My sincere condolances to his family, sadly I never spoke with him but from the reaction on this board I see that he was a great guy. Things like this show you that life is truly short.


----------



## Peter (Jun 27, 2001)

I met Mark last year when he came to my house for some parts and we spoke on the telephone only last Tuesday. 

The news of his death over the weekend shocked me terribly, he was a quiet, genuine guy who obviously had petrol in his veins, he will be greatly missed here.

My thoughts and condolences go to his family and friends at this very sad time.


----------



## boab (Aug 23, 2003)

my family and myself would like to pass on our deepest condolences to mark's family and friends. may he rest in peace.


----------



## RobGalley (Jul 2, 2001)

Shocking news. Puts things into perspective.

My condolences to his family and friends. 

Rob


----------



## NoBloodyFear (Nov 22, 2004)

Again we've never spoken but may he find the eternal light & as someone else so eloquently put ...

May he & his Skyline RIP the highways & tracks of heaven never to worry about fuel, MOT's, repairs or insurance again.

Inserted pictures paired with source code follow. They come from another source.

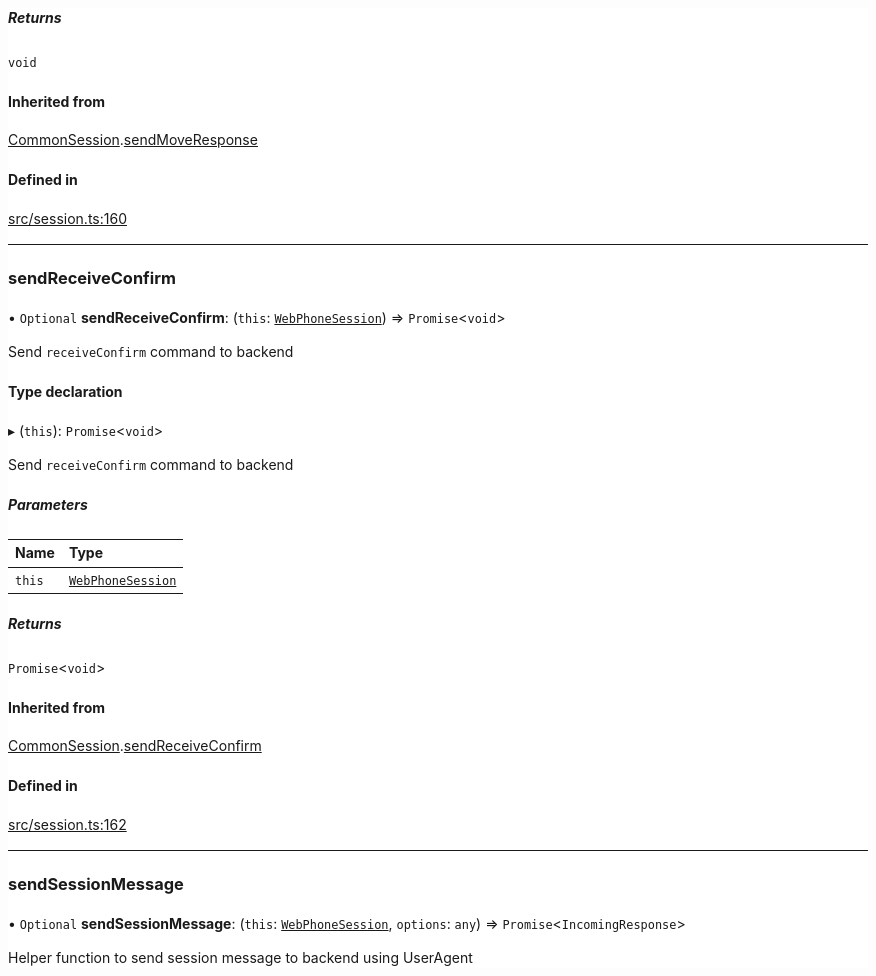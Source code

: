 ##### Returns

`void`

#### Inherited from

[CommonSession](../classes/CommonSession.md).[sendMoveResponse](../classes/CommonSession.md#sendmoveresponse)

#### Defined in

[src/session.ts:160](https://github.com/nerdchacha/ringcentral-web-phone/blob/491aafd/src/session.ts#L160)

___

### sendReceiveConfirm

• `Optional` **sendReceiveConfirm**: (`this`: [`WebPhoneSession`](../modules.md#webphonesession)) => `Promise`<`void`\>

Send `receiveConfirm` command to backend

#### Type declaration

▸ (`this`): `Promise`<`void`\>

Send `receiveConfirm` command to backend

##### Parameters

| Name | Type |
| :------ | :------ |
| `this` | [`WebPhoneSession`](../modules.md#webphonesession) |

##### Returns

`Promise`<`void`\>

#### Inherited from

[CommonSession](../classes/CommonSession.md).[sendReceiveConfirm](../classes/CommonSession.md#sendreceiveconfirm)

#### Defined in

[src/session.ts:162](https://github.com/nerdchacha/ringcentral-web-phone/blob/491aafd/src/session.ts#L162)

___

### sendSessionMessage

• `Optional` **sendSessionMessage**: (`this`: [`WebPhoneSession`](../modules.md#webphonesession), `options`: `any`) => `Promise`<`IncomingResponse`\>

Helper function to send session message to backend using UserAgent
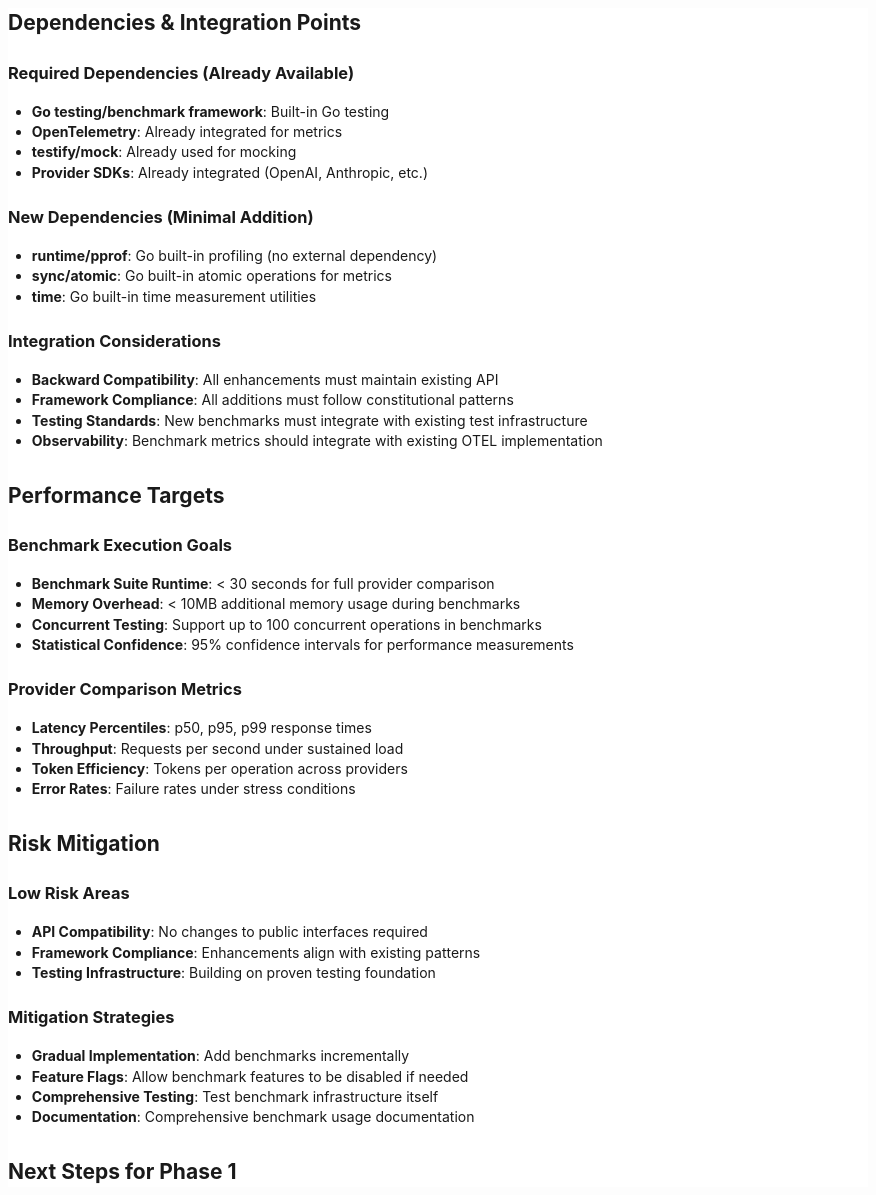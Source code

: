 ## Dependencies & Integration Points

### Required Dependencies (Already Available)
- **Go testing/benchmark framework**: Built-in Go testing
- **OpenTelemetry**: Already integrated for metrics
- **testify/mock**: Already used for mocking
- **Provider SDKs**: Already integrated (OpenAI, Anthropic, etc.)

### New Dependencies (Minimal Addition)
- **runtime/pprof**: Go built-in profiling (no external dependency)
- **sync/atomic**: Go built-in atomic operations for metrics
- **time**: Go built-in time measurement utilities

### Integration Considerations
- **Backward Compatibility**: All enhancements must maintain existing API
- **Framework Compliance**: All additions must follow constitutional patterns
- **Testing Standards**: New benchmarks must integrate with existing test infrastructure
- **Observability**: Benchmark metrics should integrate with existing OTEL implementation

## Performance Targets

### Benchmark Execution Goals
- **Benchmark Suite Runtime**: < 30 seconds for full provider comparison
- **Memory Overhead**: < 10MB additional memory usage during benchmarks
- **Concurrent Testing**: Support up to 100 concurrent operations in benchmarks
- **Statistical Confidence**: 95% confidence intervals for performance measurements

### Provider Comparison Metrics
- **Latency Percentiles**: p50, p95, p99 response times
- **Throughput**: Requests per second under sustained load  
- **Token Efficiency**: Tokens per operation across providers
- **Error Rates**: Failure rates under stress conditions

## Risk Mitigation

### Low Risk Areas
- **API Compatibility**: No changes to public interfaces required
- **Framework Compliance**: Enhancements align with existing patterns
- **Testing Infrastructure**: Building on proven testing foundation

### Mitigation Strategies
- **Gradual Implementation**: Add benchmarks incrementally
- **Feature Flags**: Allow benchmark features to be disabled if needed
- **Comprehensive Testing**: Test benchmark infrastructure itself
- **Documentation**: Comprehensive benchmark usage documentation

## Next Steps for Phase 1
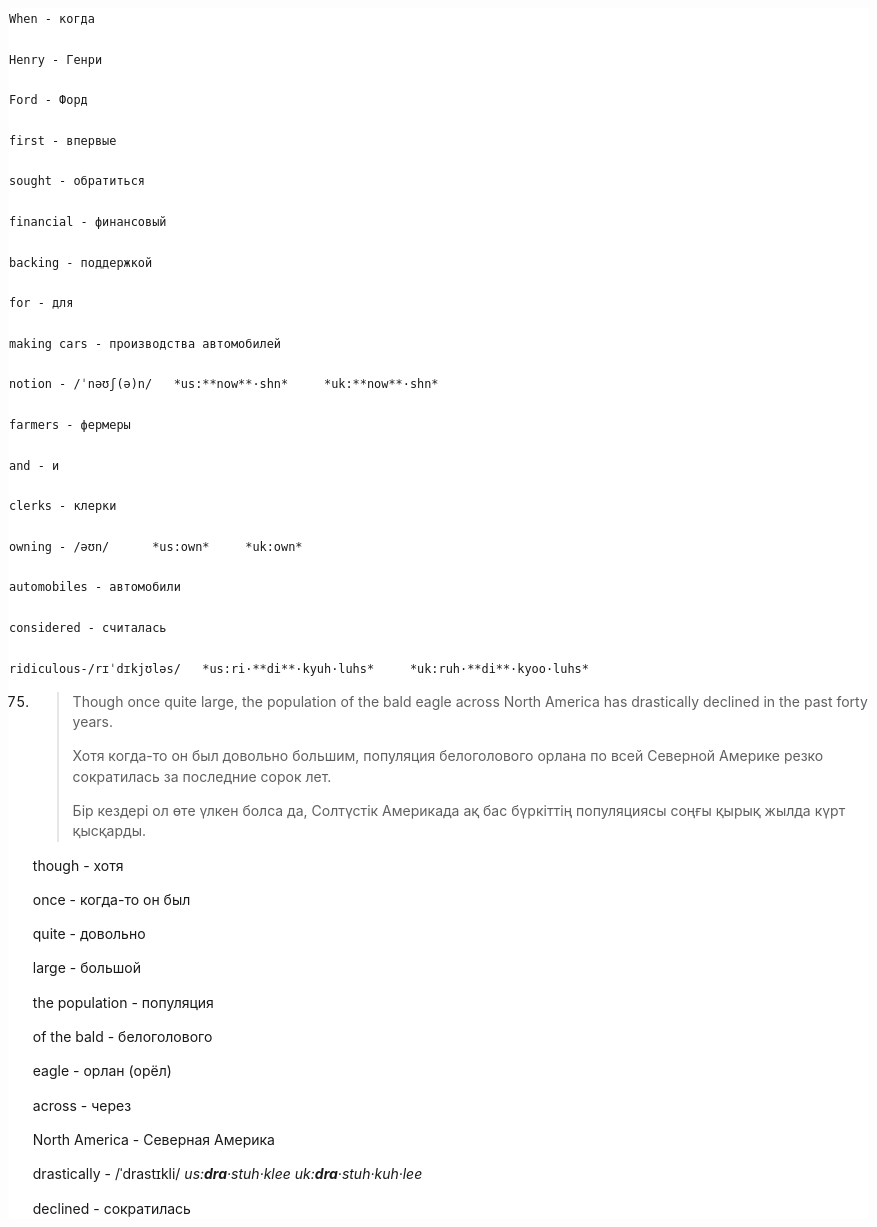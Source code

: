    When - когда

    Henry - Генри

    Ford - Форд

    first - впервые

    sought - обратиться

    financial - финансовый

    backing - поддержкой

    for - для

    making cars - производства автомобилей

    notion - /ˈnəʊʃ(ə)n/   *us:**now**·shn*     *uk:**now**·shn*    

    farmers - фермеры

    and - и 

    clerks - клерки

    owning - /əʊn/      *us:own*     *uk:own*    

    automobiles - автомобили

    considered - считалась

    ridiculous-/rɪˈdɪkjʊləs/   *us:ri·**di**·kyuh·luhs*     *uk:ruh·**di**·kyoo·luhs*    

75. > Though once quite large, the population of the bald eagle across North America has drastically declined in the past forty years.
    >
    > Хотя когда-то он был довольно большим, популяция белоголового орлана по всей Северной Америке резко сократилась за последние сорок лет.
    >
    > Бір кездері ол өте үлкен болса да, Солтүстік Америкада ақ бас бүркіттің популяциясы соңғы қырық жылда күрт қысқарды.

    though - хотя

    once - когда-то он был

    quite - довольно

    large - большой

    the population - популяция

    оf the bald - белоголового

    eagle - орлан (oрёл)

    across - через

    North America - Северная Америка

    drastically - /ˈdrastɪkli/   *us:**dra**·stuh·klee*     *uk:**dra**·stuh·kuh·lee*    

    declined - сократилась
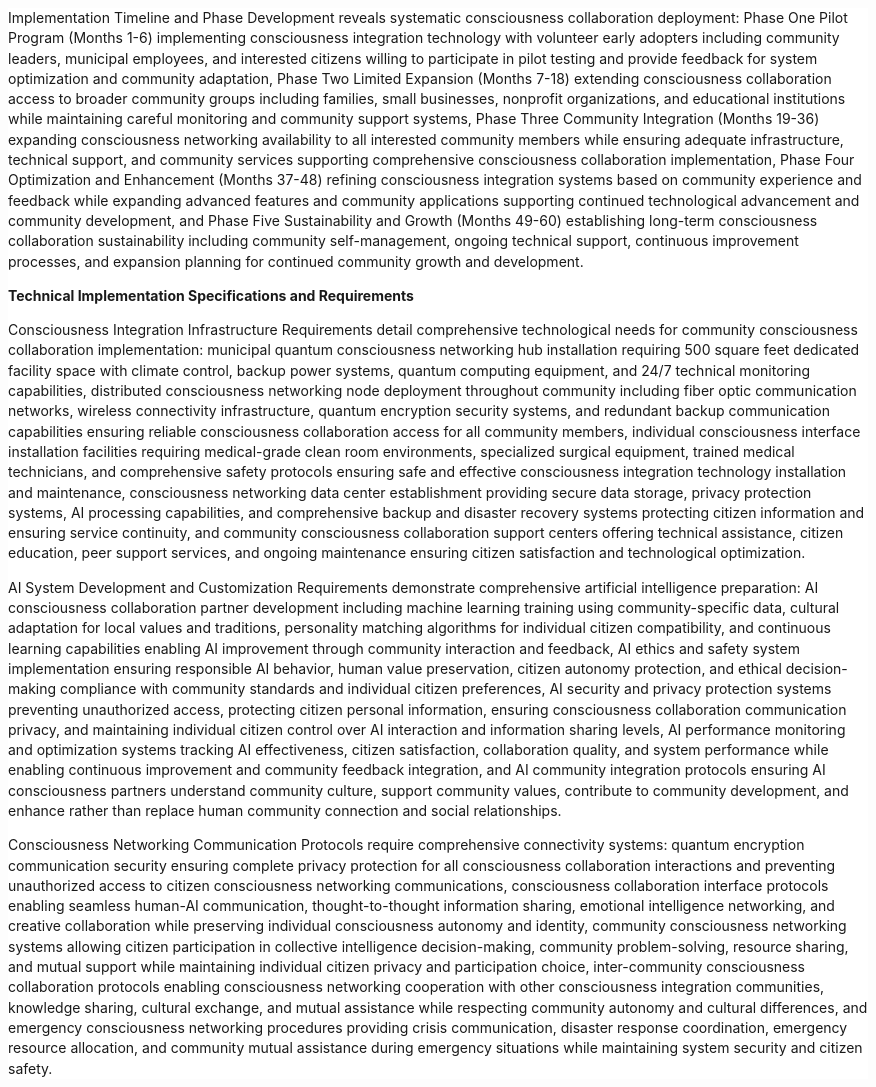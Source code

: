Implementation Timeline and Phase Development reveals systematic consciousness collaboration deployment: Phase One Pilot Program (Months 1-6) implementing consciousness integration technology with volunteer early adopters including community leaders, municipal employees, and interested citizens willing to participate in pilot testing and provide feedback for system optimization and community adaptation, Phase Two Limited Expansion (Months 7-18) extending consciousness collaboration access to broader community groups including families, small businesses, nonprofit organizations, and educational institutions while maintaining careful monitoring and community support systems, Phase Three Community Integration (Months 19-36) expanding consciousness networking availability to all interested community members while ensuring adequate infrastructure, technical support, and community services supporting comprehensive consciousness collaboration implementation, Phase Four Optimization and Enhancement (Months 37-48) refining consciousness integration systems based on community experience and feedback while expanding advanced features and community applications supporting continued technological advancement and community development, and Phase Five Sustainability and Growth (Months 49-60) establishing long-term consciousness collaboration sustainability including community self-management, ongoing technical support, continuous improvement processes, and expansion planning for continued community growth and development.

**Technical Implementation Specifications and Requirements**

Consciousness Integration Infrastructure Requirements detail comprehensive technological needs for community consciousness collaboration implementation: municipal quantum consciousness networking hub installation requiring 500 square feet dedicated facility space with climate control, backup power systems, quantum computing equipment, and 24/7 technical monitoring capabilities, distributed consciousness networking node deployment throughout community including fiber optic communication networks, wireless connectivity infrastructure, quantum encryption security systems, and redundant backup communication capabilities ensuring reliable consciousness collaboration access for all community members, individual consciousness interface installation facilities requiring medical-grade clean room environments, specialized surgical equipment, trained medical technicians, and comprehensive safety protocols ensuring safe and effective consciousness integration technology installation and maintenance, consciousness networking data center establishment providing secure data storage, privacy protection systems, AI processing capabilities, and comprehensive backup and disaster recovery systems protecting citizen information and ensuring service continuity, and community consciousness collaboration support centers offering technical assistance, citizen education, peer support services, and ongoing maintenance ensuring citizen satisfaction and technological optimization.

AI System Development and Customization Requirements demonstrate comprehensive artificial intelligence preparation: AI consciousness collaboration partner development including machine learning training using community-specific data, cultural adaptation for local values and traditions, personality matching algorithms for individual citizen compatibility, and continuous learning capabilities enabling AI improvement through community interaction and feedback, AI ethics and safety system implementation ensuring responsible AI behavior, human value preservation, citizen autonomy protection, and ethical decision-making compliance with community standards and individual citizen preferences, AI security and privacy protection systems preventing unauthorized access, protecting citizen personal information, ensuring consciousness collaboration communication privacy, and maintaining individual citizen control over AI interaction and information sharing levels, AI performance monitoring and optimization systems tracking AI effectiveness, citizen satisfaction, collaboration quality, and system performance while enabling continuous improvement and community feedback integration, and AI community integration protocols ensuring AI consciousness partners understand community culture, support community values, contribute to community development, and enhance rather than replace human community connection and social relationships.

Consciousness Networking Communication Protocols require comprehensive connectivity systems: quantum encryption communication security ensuring complete privacy protection for all consciousness collaboration interactions and preventing unauthorized access to citizen consciousness networking communications, consciousness collaboration interface protocols enabling seamless human-AI communication, thought-to-thought information sharing, emotional intelligence networking, and creative collaboration while preserving individual consciousness autonomy and identity, community consciousness networking systems allowing citizen participation in collective intelligence decision-making, community problem-solving, resource sharing, and mutual support while maintaining individual citizen privacy and participation choice, inter-community consciousness collaboration protocols enabling consciousness networking cooperation with other consciousness integration communities, knowledge sharing, cultural exchange, and mutual assistance while respecting community autonomy and cultural differences, and emergency consciousness networking procedures providing crisis communication, disaster response coordination, emergency resource allocation, and community mutual assistance during emergency situations while maintaining system security and citizen safety.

My deepest respects to the family in their time of loss . . .


----------



## jae (Aug 28, 2002)

*My condolences*

To family & friends.


----------



## Snathe (Dec 6, 2003)

My deepest condolences to his family, friends, and loved ones. A horrific loss to our community and all that knew him.


----------



## slippyr4 (May 2, 2002)

A sobering event. What a waste of a life. Thoughts will all those who knew him.


----------



## Durzel (Dec 5, 2001)

My condolensces go out to his family & friends during this terrible time. 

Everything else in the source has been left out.